After a little hiatus, this month I put a lot of time into getting DrumKid closer to the finish line. I had a moment of clarity, where I realised a few things simultaneously:
- DrumKid couldn't really call itself "hackable" without an easy way of reprogramming the chip
- DrumKid had too many features and was running slowly/unreliably as a result
- The circuit had too many components and was going to be a pain to assemble each time
Suddenly I knew what I had to do:
- I replaced the ATmega328 chip (and its accompanying components) with an Arduino Nano, allowing users (and me!) to easily reprogram DrumKid
- I rewrote the code from scratch, brutally eliminating several of the features until the Arduino was no longer struggling to run the sketch
- By making the sketch simpler, I was able to increase the audio rate, which meant I no longer needed to filter out the PWM carrier signal, which simplified the circuit
- By not having a filter in the circuit, I no longer needed to amplify the audio signal, meaning I could simplify the circuit even further!

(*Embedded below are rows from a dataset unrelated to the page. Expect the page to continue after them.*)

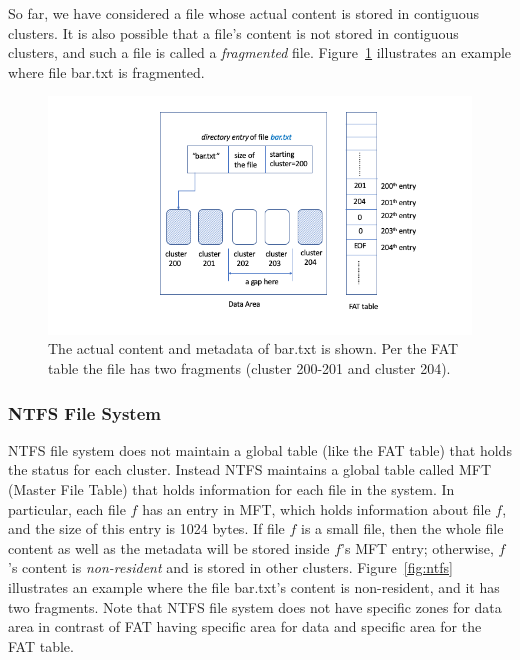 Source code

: So far, we have considered a file whose actual content is stored in contiguous clusters. 
It is also possible that a file's content is not stored in contiguous clusters, and such a file is 
called a \emph{fragmented} file. Figure~\ref{fig:fat3} illustrates an example where file bar.txt is fragmented.

 \begin{figure}[h]
     \centering
     \includegraphics[width=\linewidth]{fig/fat3.png}
     \caption{The actual content and metadata of bar.txt is shown. Per the FAT table the file has two fragments (cluster 200-201 and cluster 204).}
     \label{fig:fat3}
 \end{figure}



\subsubsection{NTFS File System} \label{subsubsec:ntfs-overview}

NTFS file system does not maintain a global table (like the FAT table) 
that holds the status for each cluster. Instead NTFS maintains a global table called 
MFT (Master File Table) that
holds information for each file in the system. In particular, each file $f$ has an 
entry in MFT, which holds information about file $f$, and the size of this entry is 1024 bytes.  
If file $f$ is a small file, then the whole file content as well as the metadata will be stored
inside $f$'s MFT entry; 
otherwise, $f$'s content is \emph{non-resident} and is stored in other clusters. 
Figure~\ref{fig:ntfs} illustrates an example where the file bar.txt's content is non-resident, 
and it has two fragments.
Note that NTFS file system does not have specific zones for data area in contrast of 
FAT having specific area for data and specific area for the FAT table.


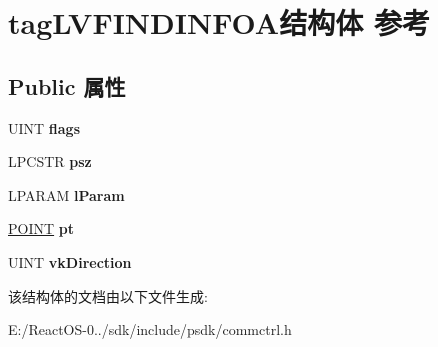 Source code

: \hypertarget{structtag_l_v_f_i_n_d_i_n_f_o_a}{}\section{tag\+L\+V\+F\+I\+N\+D\+I\+N\+F\+O\+A结构体 参考}
\label{structtag_l_v_f_i_n_d_i_n_f_o_a}
\subsection*{Public 属性}
\begin{DoxyCompactItemize}
\item 
\mbox{\label{structtag_l_v_f_i_n_d_i_n_f_o_a_a67d89ad1e508d18ea98cf125ff37cff1}} 
U\+I\+NT {\bfseries flags}
\item 
\mbox{\label{structtag_l_v_f_i_n_d_i_n_f_o_a_afeb26f31660f9330964cc638e67f4ca1}} 
L\+P\+C\+S\+TR {\bfseries psz}
\item 
\mbox{\label{structtag_l_v_f_i_n_d_i_n_f_o_a_aadd88f0a2c7ac1c1be27b8f31f4654f5}} 
L\+P\+A\+R\+AM {\bfseries l\+Param}
\item 
\mbox{\label{structtag_l_v_f_i_n_d_i_n_f_o_a_aaa43f946971d2e2b76b9f066948a0b03}} 
\hyperlink{structtag_p_o_i_n_t}{P\+O\+I\+NT} {\bfseries pt}
\item 
\mbox{\label{structtag_l_v_f_i_n_d_i_n_f_o_a_a219a870a4aa309c30740f1dae07e7165}} 
U\+I\+NT {\bfseries vk\+Direction}
\end{DoxyCompactItemize}


该结构体的文档由以下文件生成\+:\begin{DoxyCompactItemize}
\item 
E\+:/\+React\+O\+S-\/0../sdk/include/psdk/commctrl.\+h\end{DoxyCompactItemize}
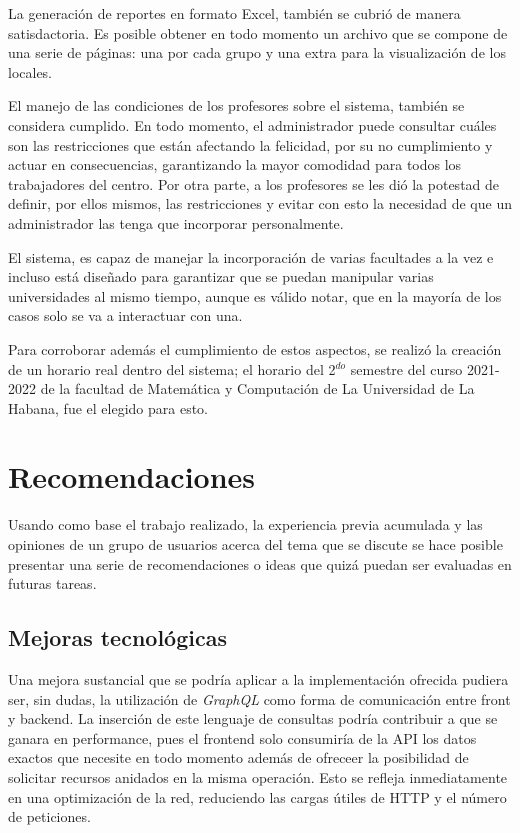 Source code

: La generación de reportes en formato Excel, también se cubrió de manera satisdactoria. Es posible obtener en todo momento un archivo que se compone de una serie de páginas: una por cada grupo y una extra para la visualización de los locales. 

El manejo de las condiciones de los profesores sobre el sistema, también se considera cumplido. En todo momento, el administrador puede consultar cuáles son las restricciones que están afectando la felicidad, por su no cumplimiento y actuar en consecuencias, garantizando la mayor comodidad para todos los trabajadores del centro. Por otra parte, a los profesores se les dió la potestad de definir, por ellos mismos, las restricciones y evitar con esto la necesidad de que un administrador las tenga que incorporar personalmente. 

El sistema, es capaz de manejar la incorporación de varias facultades a la vez e incluso está diseñado para garantizar que se puedan manipular varias universidades al mismo tiempo, aunque es válido notar, que en la mayoría de los casos solo se va a interactuar con una. 

Para corroborar además el cumplimiento de estos aspectos, se realizó la creación de un horario real dentro del sistema; el horario del 2$^{do}$ semestre del curso 2021-2022 de la facultad de Matemática y Computación de La Universidad de La Habana, fue el elegido para esto. 

\section{Recomendaciones}

Usando como base el trabajo realizado, la experiencia previa acumulada y las opiniones de un grupo de usuarios acerca del tema que se discute se hace posible presentar una serie de recomendaciones o ideas que quizá puedan ser evaluadas en futuras tareas.

\subsection{Mejoras tecnológicas}

Una mejora sustancial que se podría aplicar a la implementación ofrecida pudiera ser, sin dudas, la utilización de \textit{GraphQL} \cite{GraphQL_doc} como forma de comunicación entre front y backend. La inserción de este lenguaje de consultas podría contribuir a que se ganara en performance, pues el frontend solo consumiría de la API los datos exactos que necesite en todo momento además de ofreceer la posibilidad de solicitar recursos anidados en la misma operación. Esto se refleja inmediatamente en una optimización de la red, reduciendo las cargas útiles de HTTP y el número de peticiones. 

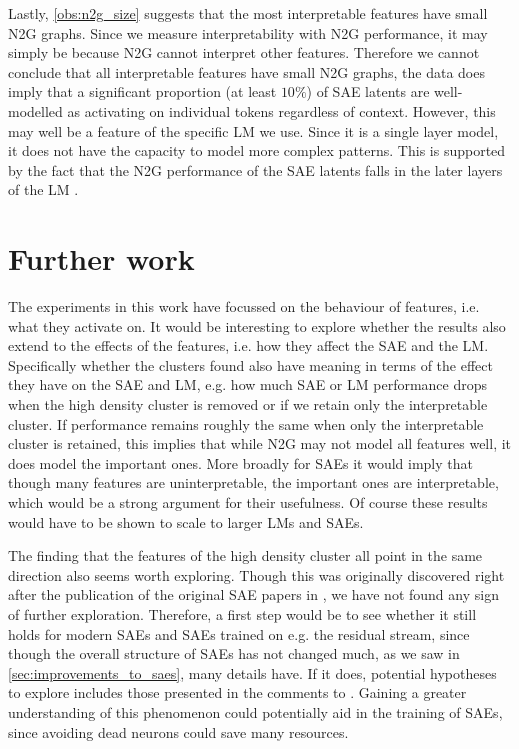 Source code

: Lastly, \ref{obs:n2g_size} suggests that the most interpretable features have small \ac{N2G} graphs.
Since we measure interpretability with \ac{N2G} performance, it may simply be because \ac{N2G} cannot interpret other features.
Therefore we cannot conclude that all interpretable features have small \ac{N2G} graphs, the data does imply that a significant proportion (at least $10\%$) of \ac{SAE} latents are well-modelled as activating on individual tokens regardless of context.
However, this may well be a feature of the specific \ac{LM} we use.
Since it is a single layer model, it does not have the capacity to model more complex patterns.
This is supported by the fact that the \ac{N2G} performance of the \ac{SAE} latents falls in the later layers of the \ac{LM} \parencite{foote_neuron_2023}.


\section{Further work}
The experiments in this work have focussed on the behaviour of features, i.e. what they activate on.
It would be interesting to explore whether the results also extend to the effects of the features, i.e. how they affect the \ac{SAE} and the \ac{LM}.
Specifically whether the clusters found also have meaning in terms of the effect they have on the \ac{SAE} and \ac{LM}, e.g. how much \ac{SAE} or \ac{LM} performance drops when the high density cluster is removed or if we retain only the interpretable cluster.
If performance remains roughly the same when only the interpretable cluster is retained, this implies that while \ac{N2G} may not model all features well, it does model the important ones.
More broadly for \acp{SAE} it would imply that though many features are uninterpretable, the important ones are interpretable, which would be a strong argument for their usefulness.
Of course these results would have to be shown to scale to larger \acp{LM} and \acp{SAE}.

The finding that the features of the high density cluster all point in the same direction also seems worth exploring.
Though this was originally discovered right after the publication of the original \ac{SAE} papers in \textcite{nanda_open_2023}, we have not found any sign of further exploration.
Therefore, a first step would be to see whether it still holds for modern \acp{SAE} and \acp{SAE} trained on e.g. the residual stream, since though the overall structure of \acp{SAE} has not changed much, as we saw in \autoref{sec:improvements_to_saes}, many details have.
If it does, potential hypotheses to explore includes those presented in the comments to \textcite{nanda_open_2023}.
Gaining a greater understanding of this phenomenon could potentially aid in the training of \acp{SAE}, since avoiding dead neurons could save many resources.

The upshot of this is that I now have a design that works better, sounds better, and will be easier to hack. This new design is version 6, and if I'm lucky will be the first version that I can actually sell. I've ordered some prototype PCB's, and have uploaded a new breadboard design to GitHub (see below).
I'm currently fine-tuning the code and updating the manual. Very excited to be nearly done!
In other news, I'm learning how to design and order ready-assembled PCB's with surface mount components, so that I can build more ambitious projects in future and minimise the amount of soldering I have to do. My hope is that the next version of DrumKid (if there is enough demand to warrant another new design) will make use of surface-mount LED's, resistors, capacitors, diodes, and optoisolators, thereby making assembly much easier for me, and freeing up space on the board so I can perhaps reduce it back to its original, smaller size (V6's MIDI ports mean it is a couple of cm longer than V4, and I don't think it's quite as aesthetically pleasing!).